I bambini, però si erano presto annoiati e la partecipazione a quella festa, era diventata per loro un peso.

Degli anni successivi Giuditta non ricordava quasi nulla, fino al momento in cui aveva dovuto lasciare la famiglia per entrare in collegio. Era il 1815 e lo scenario politico era decisamente cambiato. Il piccolo uomo dal grande mantello scuro era stato sconfitto, esiliato. Con lui era finito il Regno italico, ed erano rimaste deluse le speranze di indipendenza che avevano spinto uomini come Ugo Foscolo a riprendere spada e divisa.

L’Austria, con la Lombardia e il Veneto, aveva dato vita a un regno che non assomigliava per nulla a quello scomparso. Gli austriaci erano governanti sospettosi, pedanti, che si servivano di spie per sorvegliare tutto e tutti, ma non riuscivano comunque a controllare il fenomeno dilagante dell’aggregazione segreta. Le sette si formavano ovunque, legate le une alle altre da un filo sottile ma tenace, da un unico scopo, quello della libertà della patria dall’oppressore straniero.

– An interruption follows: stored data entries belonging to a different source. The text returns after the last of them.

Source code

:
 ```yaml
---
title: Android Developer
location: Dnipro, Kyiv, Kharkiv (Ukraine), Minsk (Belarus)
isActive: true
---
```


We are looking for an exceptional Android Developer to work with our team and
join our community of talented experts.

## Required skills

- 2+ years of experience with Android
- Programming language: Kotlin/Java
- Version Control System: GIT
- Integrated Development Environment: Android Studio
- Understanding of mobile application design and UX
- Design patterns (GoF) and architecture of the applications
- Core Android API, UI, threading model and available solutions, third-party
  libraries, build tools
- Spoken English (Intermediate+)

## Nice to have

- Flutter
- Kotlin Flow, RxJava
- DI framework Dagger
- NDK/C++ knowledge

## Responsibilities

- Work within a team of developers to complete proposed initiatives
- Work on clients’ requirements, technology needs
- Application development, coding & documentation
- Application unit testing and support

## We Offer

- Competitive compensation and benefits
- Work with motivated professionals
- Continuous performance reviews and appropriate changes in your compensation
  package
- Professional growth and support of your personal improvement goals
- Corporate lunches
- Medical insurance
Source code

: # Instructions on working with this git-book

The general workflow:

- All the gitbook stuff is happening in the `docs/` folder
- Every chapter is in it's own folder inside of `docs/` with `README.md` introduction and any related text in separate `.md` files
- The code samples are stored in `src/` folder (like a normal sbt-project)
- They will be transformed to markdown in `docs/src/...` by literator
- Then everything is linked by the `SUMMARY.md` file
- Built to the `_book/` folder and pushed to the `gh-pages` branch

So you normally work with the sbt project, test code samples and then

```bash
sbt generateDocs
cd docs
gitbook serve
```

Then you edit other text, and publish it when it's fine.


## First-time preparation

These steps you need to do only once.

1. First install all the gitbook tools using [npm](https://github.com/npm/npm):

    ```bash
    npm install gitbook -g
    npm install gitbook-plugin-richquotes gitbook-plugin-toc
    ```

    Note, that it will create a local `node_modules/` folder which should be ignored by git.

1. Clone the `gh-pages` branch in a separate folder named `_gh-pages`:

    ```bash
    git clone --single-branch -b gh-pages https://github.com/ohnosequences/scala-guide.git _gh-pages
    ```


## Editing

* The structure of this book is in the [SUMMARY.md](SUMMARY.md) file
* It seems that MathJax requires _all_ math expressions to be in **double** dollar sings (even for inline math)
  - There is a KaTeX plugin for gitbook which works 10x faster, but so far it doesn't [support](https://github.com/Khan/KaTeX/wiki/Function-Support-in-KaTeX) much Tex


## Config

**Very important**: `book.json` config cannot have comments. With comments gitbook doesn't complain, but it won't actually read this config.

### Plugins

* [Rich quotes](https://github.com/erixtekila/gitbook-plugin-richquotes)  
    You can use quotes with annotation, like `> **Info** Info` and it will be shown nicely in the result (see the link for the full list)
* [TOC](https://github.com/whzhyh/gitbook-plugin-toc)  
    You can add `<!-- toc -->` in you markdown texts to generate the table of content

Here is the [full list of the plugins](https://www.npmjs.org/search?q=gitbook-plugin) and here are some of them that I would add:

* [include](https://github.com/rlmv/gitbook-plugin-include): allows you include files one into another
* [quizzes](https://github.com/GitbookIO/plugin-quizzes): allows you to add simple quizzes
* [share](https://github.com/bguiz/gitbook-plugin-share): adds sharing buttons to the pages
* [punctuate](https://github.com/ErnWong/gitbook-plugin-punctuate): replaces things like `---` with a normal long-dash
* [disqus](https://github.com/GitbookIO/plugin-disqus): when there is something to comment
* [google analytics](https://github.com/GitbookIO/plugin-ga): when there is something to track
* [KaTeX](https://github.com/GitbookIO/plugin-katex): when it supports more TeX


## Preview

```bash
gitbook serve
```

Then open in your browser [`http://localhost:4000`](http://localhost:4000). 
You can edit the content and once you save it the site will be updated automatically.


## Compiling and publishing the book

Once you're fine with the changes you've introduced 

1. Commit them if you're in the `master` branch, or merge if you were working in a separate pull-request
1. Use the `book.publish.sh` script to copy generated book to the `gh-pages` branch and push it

Queste sette, tra cui quella dei Sublimi Maestri Perfetti, erano tutte propaggini della Massoneria. Promulgavano leggi, decretavano sommosse, salvo sparire in seguito a un tentativo fallito e alla conseguente feroce persecuzione, per poi ricomparire e riconquistare il terreno perduto con nuove lotte, con nuovi sacrifici.

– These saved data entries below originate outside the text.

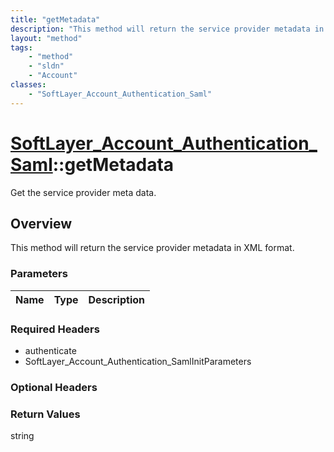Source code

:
 ```yaml
---
title: "getMetadata"
description: "This method will return the service provider metadata in XML format."
layout: "method"
tags:
    - "method"
    - "sldn"
    - "Account"
classes:
    - "SoftLayer_Account_Authentication_Saml"
---
```

# [SoftLayer_Account_Authentication_Saml](/reference/services/SoftLayer_Account_Authentication_Saml)::getMetadata

Get the service provider meta data.


## Overview 
This method will return the service provider metadata in XML format. 

### Parameters 
|Name | Type | Description |
| --- | --- | --- |


### Required Headers
* authenticate
* SoftLayer_Account_Authentication_SamlInitParameters

### Optional Headers

### Return Values
string

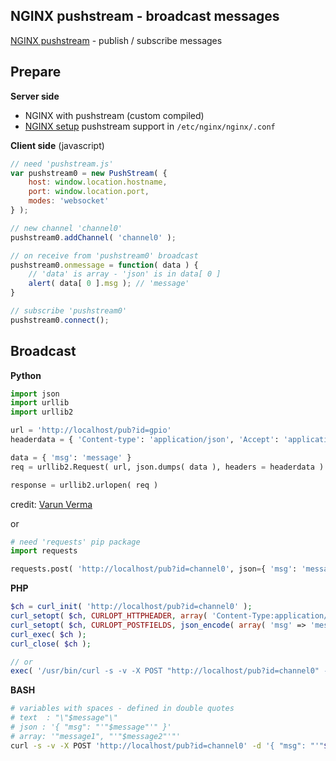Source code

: NGINX pushstream - broadcast messages
---
[NGINX pushstream](https://github.com/wandenberg/nginx-push-stream-module) - publish / subscribe messages  

## Prepare
**Server side**
- NGINX with pushstream (custom compiled)
- [NGINX setup](https://github.com/wandenberg/nginx-push-stream-module#basic-configuration) pushstream support in `/etc/nginx/nginx/.conf`

**Client side** (javascript)  
```js
// need 'pushstream.js'
var pushstream0 = new PushStream( {
	host: window.location.hostname,
	port: window.location.port,
	modes: 'websocket'
} );

// new channel 'channel0'
pushstream0.addChannel( 'channel0' );

// on receive from 'pushstream0' broadcast
pushstream0.onmessage = function( data ) {
	// 'data' is array - 'json' is in data[ 0 ] 
	alert( data[ 0 ].msg ); // 'message'
}

// subscribe 'pushstream0'
pushstream0.connect();
```

## Broadcast
**Python**
```python
import json
import urllib
import urllib2

url = 'http://localhost/pub?id=gpio'
headerdata = { 'Content-type': 'application/json', 'Accept': 'application/json' }

data = { 'msg': 'message' }
req = urllib2.Request( url, json.dumps( data ), headers = headerdata )

response = urllib2.urlopen( req )
```
credit: [Varun Verma](https://varunver.wordpress.com/2013/05/20/python-post-json-data-curl-equivalent-in-python-using-urllib2/)  

or
```python
# need 'requests' pip package
import requests

requests.post( 'http://localhost/pub?id=channel0', json={ 'msg': 'message' } )
```

**PHP**
```php
$ch = curl_init( 'http://localhost/pub?id=channel0' );
curl_setopt( $ch, CURLOPT_HTTPHEADER, array( 'Content-Type:application/json' ) );
curl_setopt( $ch, CURLOPT_POSTFIELDS, json_encode( array( 'msg' => 'message' ) ) );
curl_exec( $ch );
curl_close( $ch );

// or
exec( '/usr/bin/curl -s -v -X POST "http://localhost/pub?id=channel0" -d "{ \"msg\": \"message\" }"' );
```

**BASH**
```sh
# variables with spaces - defined in double quotes
# text  : "\"$message"\"
# json : '{ "msg": "'"$message"'" }'
# array: '"message1", "'"$message2"'"'
curl -s -v -X POST 'http://localhost/pub?id=channel0' -d '{ "msg": "'"$message"'" }'
```
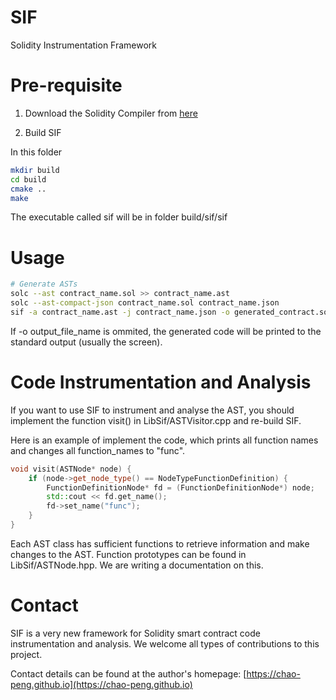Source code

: # SIF
Solidity Instrumentation Framework

# Pre-requisite

1. Download the Solidity Compiler from [here](https://github.com/ethereum/solidity/releases/tag/v0.4.25)

2. Build SIF

In this folder
```bash
mkdir build
cd build
cmake ..
make
```

The executable called sif will be in folder build/sif/sif

# Usage

```bash
# Generate ASTs 
solc --ast contract_name.sol >> contract_name.ast
solc --ast-compact-json contract_name.sol contract_name.json
sif -a contract_name.ast -j contract_name.json -o generated_contract.sol
```

If -o output_file_name is ommited, the generated code will be printed to the standard output (usually the screen).

# Code Instrumentation and Analysis

If you want to use SIF to instrument and analyse the AST, you should implement the function visit() in LibSif/ASTVisitor.cpp and re-build SIF.

Here is an example of implement the code, which prints all function names and changes all function_names to "func".

```c++
void visit(ASTNode* node) {
    if (node->get_node_type() == NodeTypeFunctionDefinition) {
        FunctionDefinitionNode* fd = (FunctionDefinitionNode*) node;
        std::cout << fd.get_name();
        fd->set_name("func");
    }
}
```

Each AST class has sufficient functions to retrieve information and make changes to the AST. Function prototypes can be found in LibSif/ASTNode.hpp. We are writing a documentation on this.

# Contact 

SIF is a very new framework for Solidity smart contract code instrumentation and analysis. We welcome all types of contributions to this project.

Contact details can be found at the author's homepage: [https://chao-peng.github.io](https://chao-peng.github.io)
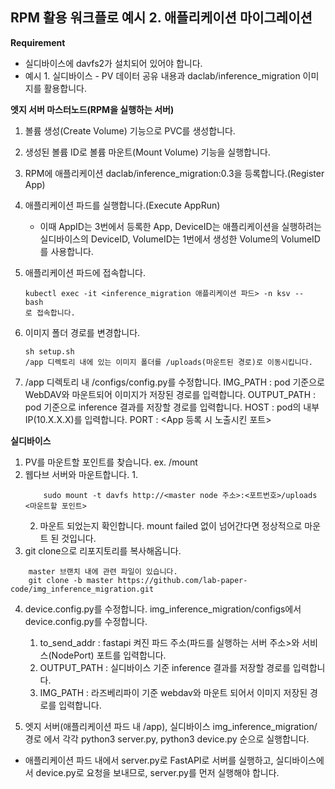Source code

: ## RPM 활용 워크플로 예시 2. 애플리케이션 마이그레이션
**Requirement**
- 실디바이스에 davfs2가 설치되어 있어야 합니다.
- 예시 1. 실디바이스 - PV 데이터 공유 내용과 daclab/inference_migration 이미지를 활용합니다.

**엣지 서버 마스터노드(RPM을 실행하는 서버)**
1. 볼륨 생성(Create Volume) 기능으로 PVC를 생성합니다.
2. 생성된 볼륨 ID로 볼륨 마운트(Mount Volume) 기능을 실행합니다. 
3. RPM에 애플리케이션 daclab/inference_migration:0.3을 등록합니다.(Register App)
4. 애플리케이션 파드를 실행합니다.(Execute AppRun)
    - 이때 AppID는 3번에서 등록한 App, DeviceID는 애플리케이션을 실행하려는 실디바이스의 DeviceID, VolumeID는 1번에서 생성한 Volume의 VolumeID를 사용합니다.
5. 애플리케이션 파드에 접속합니다.
    ```
    kubectl exec -it <inference_migration 애플리케이션 파드> -n ksv -- bash
    로 접속합니다.
    ```
6. 이미지 폴더 경로를 변경합니다.
    ```
    sh setup.sh
    /app 디렉토리 내에 있는 이미지 폴더를 /uploads(마운트된 경로)로 이동시킵니다.
    ```
    
7. /app 디렉토리 내 /configs/config.py를 수정합니다.
    IMG_PATH : pod 기준으로 WebDAV와 마운트되어 이미지가 저장된 경로를 입력합니다.
    OUTPUT_PATH : pod 기준으로 inference 결과를 저장할 경로를 입력합니다.
    HOST : pod의 내부 IP(10.X.X.X)를 입력합니다.
    PORT : <App 등록 시 노출시킨 포트>


**실디바이스**
1. PV를 마운트할 포인트를 찾습니다.
    ex. /mount
2. 웹다브 서버와 마운트합니다.
    1. 
    ```
        sudo mount -t davfs http://<master node 주소>:<포트번호>/uploads <마운트할 포인트>
    ```
    2. 마운트 되었는지 확인합니다.
        mount failed 없이 넘어간다면 정상적으로 마운트 된 것입니다.
3. git clone으로 리포지토리를 복사해옵니다.
```
    master 브랜치 내에 관련 파일이 있습니다.
    git clone -b master https://github.com/lab-paper-code/img_inference_migration.git
```
4. device.config.py를 수정합니다.
    img_inference_migration/configs에서 device.config.py를 수정합니다.
    1. to_send_addr : fastapi 켜진 파드 주소(파드를 실행하는 서버 주소>와 서비스(NodePort) 포트를 입력합니다. 
    2. OUTPUT_PATH : 실디바이스 기준 inference 결과를 저장할 경로를 입력합니다.
    3. IMG_PATH : 라즈베리파이 기준 webdav와 마운트 되어서 이미지 저장된 경로를 입력합니다.

5. 엣지 서버(애플리케이션 파드 내 /app), 실디바이스 img_inference_migration/ 경로 에서 각각 python3 server.py, python3 device.py 순으로 실행합니다.
- 애플리케이션 파드 내에서 server.py로 FastAPI로 서버를 실행하고, 실디바이스에서 device.py로 요청을 보내므로, server.py를 먼저 실행해야 합니다.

Quando ebbe undici anni, nel 1815, Giuditta fu mandata nel Collegio delle Fanciulle Civili di Milano. Fu per merito di suo padre, che ottenne un posto nell’istituto di educazione, dove la ragazza rimase dal 1815 al 1820. Quegli anni furono sereni. Giuditta li ricordava con tenerezza, con struggente malinconia. Quanti sogni, quante speranze, quante risate con le compagne. Però, la spensieratezza della adolescenza lasciò presto il posto a un sentimento diverso e più serio, più intenso, l’amore.